(Entries provided Opens)

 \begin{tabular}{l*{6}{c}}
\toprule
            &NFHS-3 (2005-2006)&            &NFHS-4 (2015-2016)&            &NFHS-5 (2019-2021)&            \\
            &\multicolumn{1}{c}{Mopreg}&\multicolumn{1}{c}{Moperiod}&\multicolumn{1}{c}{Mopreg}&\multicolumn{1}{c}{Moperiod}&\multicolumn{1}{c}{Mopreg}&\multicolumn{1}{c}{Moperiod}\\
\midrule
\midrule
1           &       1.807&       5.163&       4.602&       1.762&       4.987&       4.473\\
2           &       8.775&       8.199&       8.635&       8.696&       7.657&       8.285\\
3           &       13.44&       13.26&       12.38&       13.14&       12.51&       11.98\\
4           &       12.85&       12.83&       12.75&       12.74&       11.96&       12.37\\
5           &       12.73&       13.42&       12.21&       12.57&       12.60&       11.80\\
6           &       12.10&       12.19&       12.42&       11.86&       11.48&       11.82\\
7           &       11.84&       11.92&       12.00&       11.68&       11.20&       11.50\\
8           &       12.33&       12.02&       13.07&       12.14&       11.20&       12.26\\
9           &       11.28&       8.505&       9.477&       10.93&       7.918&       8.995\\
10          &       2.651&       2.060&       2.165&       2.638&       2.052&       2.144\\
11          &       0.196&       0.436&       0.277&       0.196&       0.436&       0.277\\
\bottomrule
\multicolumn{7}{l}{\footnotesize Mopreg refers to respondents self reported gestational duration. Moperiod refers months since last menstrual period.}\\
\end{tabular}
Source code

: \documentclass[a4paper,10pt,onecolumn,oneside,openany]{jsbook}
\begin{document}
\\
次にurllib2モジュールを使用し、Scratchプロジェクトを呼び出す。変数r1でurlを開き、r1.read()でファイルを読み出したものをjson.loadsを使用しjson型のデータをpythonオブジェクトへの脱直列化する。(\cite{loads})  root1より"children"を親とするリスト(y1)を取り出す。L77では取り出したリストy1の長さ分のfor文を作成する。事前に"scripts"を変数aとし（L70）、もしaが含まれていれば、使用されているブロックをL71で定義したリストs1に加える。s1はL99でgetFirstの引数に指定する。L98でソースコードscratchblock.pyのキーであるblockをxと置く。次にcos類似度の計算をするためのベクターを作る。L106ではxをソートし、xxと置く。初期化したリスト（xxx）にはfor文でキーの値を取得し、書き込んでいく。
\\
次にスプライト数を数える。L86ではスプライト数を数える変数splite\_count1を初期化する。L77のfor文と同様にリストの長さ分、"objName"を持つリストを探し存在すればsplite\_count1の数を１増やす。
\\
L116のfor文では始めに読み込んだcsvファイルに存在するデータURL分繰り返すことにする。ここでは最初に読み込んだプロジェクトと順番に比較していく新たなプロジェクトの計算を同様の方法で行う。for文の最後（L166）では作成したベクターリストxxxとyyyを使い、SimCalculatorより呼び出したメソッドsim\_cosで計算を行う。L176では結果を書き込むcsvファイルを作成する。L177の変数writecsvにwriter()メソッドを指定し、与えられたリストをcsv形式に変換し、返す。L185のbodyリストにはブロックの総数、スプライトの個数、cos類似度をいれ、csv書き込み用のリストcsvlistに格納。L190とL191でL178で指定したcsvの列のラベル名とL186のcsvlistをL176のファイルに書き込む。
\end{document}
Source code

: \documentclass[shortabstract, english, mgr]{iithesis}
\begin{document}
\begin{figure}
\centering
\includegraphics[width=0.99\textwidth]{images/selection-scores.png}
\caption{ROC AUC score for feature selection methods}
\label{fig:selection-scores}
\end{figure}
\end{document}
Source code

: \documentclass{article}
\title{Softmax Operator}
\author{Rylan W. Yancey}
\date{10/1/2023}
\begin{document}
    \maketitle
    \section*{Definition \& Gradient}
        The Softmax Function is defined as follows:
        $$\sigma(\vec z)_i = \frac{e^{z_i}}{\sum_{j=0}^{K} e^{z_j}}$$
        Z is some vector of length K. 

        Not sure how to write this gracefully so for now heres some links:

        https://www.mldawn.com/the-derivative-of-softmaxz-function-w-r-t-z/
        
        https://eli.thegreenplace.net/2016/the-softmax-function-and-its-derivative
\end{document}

(Entries provided Closes)

| What you need to do |
Type the records again in full, matching them exactly.

| Result of the task |
 \begin{tabular}{l*{6}{c}}
\toprule
            &NFHS-3 (2005-2006)&            &NFHS-4 (2015-2016)&            &NFHS-5 (2019-2021)&            \\
            &\multicolumn{1}{c}{Mopreg}&\multicolumn{1}{c}{Moperiod}&\multicolumn{1}{c}{Mopreg}&\multicolumn{1}{c}{Moperiod}&\multicolumn{1}{c}{Mopreg}&\multicolumn{1}{c}{Moperiod}\\
\midrule
\midrule
1           &       1.807&       5.163&       4.602&       1.762&       4.987&       4.473\\
2           &       8.775&       8.199&       8.635&       8.696&       7.657&       8.285\\
3           &       13.44&       13.26&       12.38&       13.14&       12.51&       11.98\\
4           &       12.85&       12.83&       12.75&       12.74&       11.96&       12.37\\
5           &       12.73&       13.42&       12.21&       12.57&       12.60&       11.80\\
6           &       12.10&       12.19&       12.42&       11.86&       11.48&       11.82\\
7           &       11.84&       11.92&       12.00&       11.68&       11.20&       11.50\\
8           &       12.33&       12.02&       13.07&       12.14&       11.20&       12.26\\
9           &       11.28&       8.505&       9.477&       10.93&       7.918&       8.995\\
10          &       2.651&       2.060&       2.165&       2.638&       2.052&       2.144\\
11          &       0.196&       0.436&       0.277&       0.196&       0.436&       0.277\\
\bottomrule
\multicolumn{7}{l}{\footnotesize Mopreg refers to respondents self reported gestational duration. Moperiod refers months since last menstrual period.}\\
\end{tabular}
Source code

: \documentclass[a4paper,10pt,onecolumn,oneside,openany]{jsbook}
\begin{document}
\\
次にurllib2モジュールを使用し、Scratchプロジェクトを呼び出す。変数r1でurlを開き、r1.read()でファイルを読み出したものをjson.loadsを使用しjson型のデータをpythonオブジェクトへの脱直列化する。(\cite{loads})  root1より"children"を親とするリスト(y1)を取り出す。L77では取り出したリストy1の長さ分のfor文を作成する。事前に"scripts"を変数aとし（L70）、もしaが含まれていれば、使用されているブロックをL71で定義したリストs1に加える。s1はL99でgetFirstの引数に指定する。L98でソースコードscratchblock.pyのキーであるblockをxと置く。次にcos類似度の計算をするためのベクターを作る。L106ではxをソートし、xxと置く。初期化したリスト（xxx）にはfor文でキーの値を取得し、書き込んでいく。
\\
次にスプライト数を数える。L86ではスプライト数を数える変数splite\_count1を初期化する。L77のfor文と同様にリストの長さ分、"objName"を持つリストを探し存在すればsplite\_count1の数を１増やす。
\\
L116のfor文では始めに読み込んだcsvファイルに存在するデータURL分繰り返すことにする。ここでは最初に読み込んだプロジェクトと順番に比較していく新たなプロジェクトの計算を同様の方法で行う。for文の最後（L166）では作成したベクターリストxxxとyyyを使い、SimCalculatorより呼び出したメソッドsim\_cosで計算を行う。L176では結果を書き込むcsvファイルを作成する。L177の変数writecsvにwriter()メソッドを指定し、与えられたリストをcsv形式に変換し、返す。L185のbodyリストにはブロックの総数、スプライトの個数、cos類似度をいれ、csv書き込み用のリストcsvlistに格納。L190とL191でL178で指定したcsvの列のラベル名とL186のcsvlistをL176のファイルに書き込む。
\end{document}
Source code

: \documentclass[shortabstract, english, mgr]{iithesis}
\begin{document}
\begin{figure}
\centering
\includegraphics[width=0.99\textwidth]{images/selection-scores.png}
\caption{ROC AUC score for feature selection methods}
\label{fig:selection-scores}
\end{figure}
\end{document}
Source code

: \documentclass{article}
\title{Softmax Operator}
\author{Rylan W. Yancey}
\date{10/1/2023}
\begin{document}
    \maketitle
    \section*{Definition \& Gradient}
        The Softmax Function is defined as follows:
        $$\sigma(\vec z)_i = \frac{e^{z_i}}{\sum_{j=0}^{K} e^{z_j}}$$
        Z is some vector of length K. 

        Not sure how to write this gracefully so for now heres some links:

        https://www.mldawn.com/the-derivative-of-softmaxz-function-w-r-t-z/
        
        https://eli.thegreenplace.net/2016/the-softmax-function-and-its-derivative
\end{document}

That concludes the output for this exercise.